Question

A particle is horizontally projected from the top of a tower with a speed of 20 m/s. Find the angle of its velocity with the horizontal after a time of 2 sec. (Take $g = 10{\text{ m/}}{{\text{s}}^2}$ ).
A) 30°
B) 45°
C) 60°
D) ${\tan ^{ - 1}}\left( {\dfrac{5}{4}} \right)$

Answer 1

The particle is in flight after it is projected horizontally from the tower and so the particle can be referred to as a projectile. The velocity of the projectile has a vertical component and a horizontal component acting separately but simultaneously.

Formula used:
The equation of motion gives the final velocity $v$ of an object moving with an acceleration $a$ at an instant $t$ as, $v = {v_0} + at$, ${v_0}$ is the initial velocity of the object.

Complete step by step answer:
Step 1: Sketching a diagram representing the projectile motion of the particle and list the different parameters.

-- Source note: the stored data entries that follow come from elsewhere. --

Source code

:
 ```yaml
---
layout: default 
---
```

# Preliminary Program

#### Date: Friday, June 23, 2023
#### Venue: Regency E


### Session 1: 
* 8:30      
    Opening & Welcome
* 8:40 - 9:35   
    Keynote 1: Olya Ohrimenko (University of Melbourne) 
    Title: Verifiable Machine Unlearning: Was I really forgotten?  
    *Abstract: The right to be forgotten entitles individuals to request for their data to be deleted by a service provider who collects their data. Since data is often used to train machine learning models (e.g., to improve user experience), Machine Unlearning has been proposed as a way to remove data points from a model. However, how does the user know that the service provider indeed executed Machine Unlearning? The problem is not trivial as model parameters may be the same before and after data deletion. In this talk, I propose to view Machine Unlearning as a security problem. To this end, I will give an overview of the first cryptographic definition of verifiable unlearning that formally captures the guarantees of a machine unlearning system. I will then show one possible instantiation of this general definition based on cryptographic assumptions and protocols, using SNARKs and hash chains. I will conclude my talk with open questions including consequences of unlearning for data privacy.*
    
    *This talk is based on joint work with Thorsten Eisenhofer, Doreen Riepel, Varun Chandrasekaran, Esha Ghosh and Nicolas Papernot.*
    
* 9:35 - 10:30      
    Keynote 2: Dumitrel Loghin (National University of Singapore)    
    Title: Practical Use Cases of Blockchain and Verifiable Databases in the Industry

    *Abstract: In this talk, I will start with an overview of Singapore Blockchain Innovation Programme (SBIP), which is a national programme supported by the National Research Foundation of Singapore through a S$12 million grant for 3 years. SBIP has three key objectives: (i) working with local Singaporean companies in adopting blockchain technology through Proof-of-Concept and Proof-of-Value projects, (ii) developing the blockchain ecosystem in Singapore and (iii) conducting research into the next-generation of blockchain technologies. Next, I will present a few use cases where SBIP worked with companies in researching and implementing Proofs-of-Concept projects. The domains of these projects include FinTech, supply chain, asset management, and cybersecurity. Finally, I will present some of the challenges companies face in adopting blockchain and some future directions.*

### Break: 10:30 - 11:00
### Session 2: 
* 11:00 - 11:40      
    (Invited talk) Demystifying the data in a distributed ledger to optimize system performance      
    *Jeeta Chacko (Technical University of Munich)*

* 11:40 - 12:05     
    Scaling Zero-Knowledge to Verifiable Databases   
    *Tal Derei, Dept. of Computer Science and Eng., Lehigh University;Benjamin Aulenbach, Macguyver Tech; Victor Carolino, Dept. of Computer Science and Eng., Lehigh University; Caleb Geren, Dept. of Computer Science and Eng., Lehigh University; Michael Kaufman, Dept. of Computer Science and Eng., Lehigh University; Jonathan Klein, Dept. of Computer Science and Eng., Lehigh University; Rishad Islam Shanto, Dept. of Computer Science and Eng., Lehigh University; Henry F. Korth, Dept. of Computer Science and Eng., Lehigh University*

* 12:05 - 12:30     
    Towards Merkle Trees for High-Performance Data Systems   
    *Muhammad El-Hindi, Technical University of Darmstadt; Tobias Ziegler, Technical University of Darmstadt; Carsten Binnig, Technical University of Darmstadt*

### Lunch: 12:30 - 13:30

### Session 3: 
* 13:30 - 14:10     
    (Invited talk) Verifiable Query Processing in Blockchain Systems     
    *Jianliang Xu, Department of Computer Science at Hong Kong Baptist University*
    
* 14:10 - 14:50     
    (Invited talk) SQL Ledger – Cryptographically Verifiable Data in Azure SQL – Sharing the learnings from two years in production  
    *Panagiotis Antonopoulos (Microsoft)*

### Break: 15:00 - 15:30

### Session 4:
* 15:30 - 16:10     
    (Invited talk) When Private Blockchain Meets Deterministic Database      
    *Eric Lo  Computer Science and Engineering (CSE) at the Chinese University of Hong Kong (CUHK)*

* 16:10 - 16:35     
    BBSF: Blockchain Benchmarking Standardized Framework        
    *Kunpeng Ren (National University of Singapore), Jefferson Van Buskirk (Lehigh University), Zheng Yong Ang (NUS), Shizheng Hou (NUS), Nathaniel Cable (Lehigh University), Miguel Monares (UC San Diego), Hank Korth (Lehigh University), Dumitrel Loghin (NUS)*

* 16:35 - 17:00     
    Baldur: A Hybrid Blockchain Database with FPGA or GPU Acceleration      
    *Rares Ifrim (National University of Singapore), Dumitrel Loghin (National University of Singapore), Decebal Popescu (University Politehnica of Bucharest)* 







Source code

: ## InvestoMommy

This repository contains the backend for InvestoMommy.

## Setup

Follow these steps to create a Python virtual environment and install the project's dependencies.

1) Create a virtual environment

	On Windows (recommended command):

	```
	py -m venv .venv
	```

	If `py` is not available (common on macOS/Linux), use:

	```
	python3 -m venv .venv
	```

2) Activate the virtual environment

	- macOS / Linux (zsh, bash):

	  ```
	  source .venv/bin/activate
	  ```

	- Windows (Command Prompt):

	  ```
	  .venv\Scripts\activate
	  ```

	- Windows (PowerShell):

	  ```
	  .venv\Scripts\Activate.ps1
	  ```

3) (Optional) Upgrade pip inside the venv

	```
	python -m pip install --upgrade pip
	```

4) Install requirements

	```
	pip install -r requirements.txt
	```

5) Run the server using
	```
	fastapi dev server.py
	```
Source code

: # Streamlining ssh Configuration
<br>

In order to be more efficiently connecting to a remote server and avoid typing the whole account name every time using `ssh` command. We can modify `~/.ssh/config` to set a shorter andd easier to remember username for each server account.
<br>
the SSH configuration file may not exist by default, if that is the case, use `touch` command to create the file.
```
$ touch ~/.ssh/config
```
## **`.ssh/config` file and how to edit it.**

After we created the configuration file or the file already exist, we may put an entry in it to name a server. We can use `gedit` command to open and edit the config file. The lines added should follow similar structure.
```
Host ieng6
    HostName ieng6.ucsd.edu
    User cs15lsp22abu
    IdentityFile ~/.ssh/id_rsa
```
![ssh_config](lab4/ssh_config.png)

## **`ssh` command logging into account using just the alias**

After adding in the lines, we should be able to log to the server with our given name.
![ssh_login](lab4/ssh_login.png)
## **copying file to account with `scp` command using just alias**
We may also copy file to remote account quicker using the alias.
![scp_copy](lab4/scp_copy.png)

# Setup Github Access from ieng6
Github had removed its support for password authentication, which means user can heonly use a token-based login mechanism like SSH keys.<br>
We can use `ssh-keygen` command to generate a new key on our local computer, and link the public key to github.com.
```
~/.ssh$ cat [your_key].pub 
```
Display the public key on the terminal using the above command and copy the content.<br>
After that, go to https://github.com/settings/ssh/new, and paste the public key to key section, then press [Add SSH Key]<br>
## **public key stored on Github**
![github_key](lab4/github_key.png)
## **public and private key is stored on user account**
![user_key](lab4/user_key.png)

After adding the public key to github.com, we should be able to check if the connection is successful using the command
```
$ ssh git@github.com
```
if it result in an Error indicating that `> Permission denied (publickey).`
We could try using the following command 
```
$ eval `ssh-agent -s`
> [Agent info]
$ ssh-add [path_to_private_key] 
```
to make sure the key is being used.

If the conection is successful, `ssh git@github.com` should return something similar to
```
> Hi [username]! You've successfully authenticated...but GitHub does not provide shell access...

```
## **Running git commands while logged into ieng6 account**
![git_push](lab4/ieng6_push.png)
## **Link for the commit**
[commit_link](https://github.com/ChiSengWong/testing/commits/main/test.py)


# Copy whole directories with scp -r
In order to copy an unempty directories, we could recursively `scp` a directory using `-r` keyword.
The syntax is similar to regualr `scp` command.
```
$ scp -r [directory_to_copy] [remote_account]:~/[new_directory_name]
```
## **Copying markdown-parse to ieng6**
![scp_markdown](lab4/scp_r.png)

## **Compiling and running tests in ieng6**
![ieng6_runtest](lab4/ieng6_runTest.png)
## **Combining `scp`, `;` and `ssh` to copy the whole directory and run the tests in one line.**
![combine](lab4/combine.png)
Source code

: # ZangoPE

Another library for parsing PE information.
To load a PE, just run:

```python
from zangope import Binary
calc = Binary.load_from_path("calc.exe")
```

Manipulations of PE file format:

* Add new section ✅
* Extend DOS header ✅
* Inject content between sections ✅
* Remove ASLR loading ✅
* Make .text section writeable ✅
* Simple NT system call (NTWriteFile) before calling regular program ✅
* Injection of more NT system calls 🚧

Here, the particle is projected at a speed of $v = 20{\text{m/s}}$ horizontally.
Let ${v_h}$ be the initial horizontal component of the velocity and ${v_v}$ be its initial vertical component.
Then we have, ${v_v} = 0$ and ${v_h} = 20{\text{m/s}}$.
The velocity $v$ makes an angle $\theta$ with the horizontal and it is unknown.
Step 2: Find the angle of the velocity using the equation of motion and trigonometric relations.
During the flight, the vertical component changes due to the force of gravity.
The changed vertical component of the velocity can be obtained by the equation of motion.
The equation of motion gives the final velocity $v$ of an object moving with an acceleration $a$ at an instant $t$ as $v = {v_0} + at$ --------- (1), ${v_0}$ is the initial velocity of the object.
Let ${v_v}'$ be the final velocity in the vertical direction. Also here, acceleration of the particle is the acceleration due to gravity i.e., $a = g$.
The equation (1) can be represented as ${v_v}' = {v_v} + gt$
Substituting the values for ${v_v} = 0{\text{m/s}}$ and $g = 10{\text{m/}}{{\text{s}}^2}$ in equation (1), we obtain the vertical component of the final velocity at $t = 2{\text{s}}$.
i.e., ${v_v}' = 0 + \left( {10 \times 2} \right) = 20{\text{m/s}}$
Thus we have, ${v_v}' = 20{\text{m/s}}$.
We know, $\tan \theta = \dfrac{{\sin \theta }}{{\cos \theta }}$
Now from the figure, we have $\sin \theta = \dfrac{{{v_v}'}}{v}$ and $\cos \theta = \dfrac{{{v_h}}}{v}$. Then $\tan \theta = \dfrac{{\sin \theta }}{{\cos \theta }} = \dfrac{{{v_v}'}}{{{v_h}}}$ ----- (2)
Substituting the values of ${v_v}' = 20{\text{m/s}}$ and ${v_h} = 20{\text{m/s}}$ in equation (2) we get, $\tan \theta = \dfrac{{20}}{{20}} = 1$
Then, $\theta = {\tan ^{ - 1}}1 = 45^\circ$

Therefore, the angle of velocity with the horizontal is $45^\circ$. Hence, option (B) is correct.

Note:
The vertical component of the initial velocity is zero because the particle is said to be projected horizontally. During the flight, the horizontal component remains the same as there is no acceleration acting on the particle along the horizontal but the vertical component of velocity changes as the particle has acceleration due to gravity.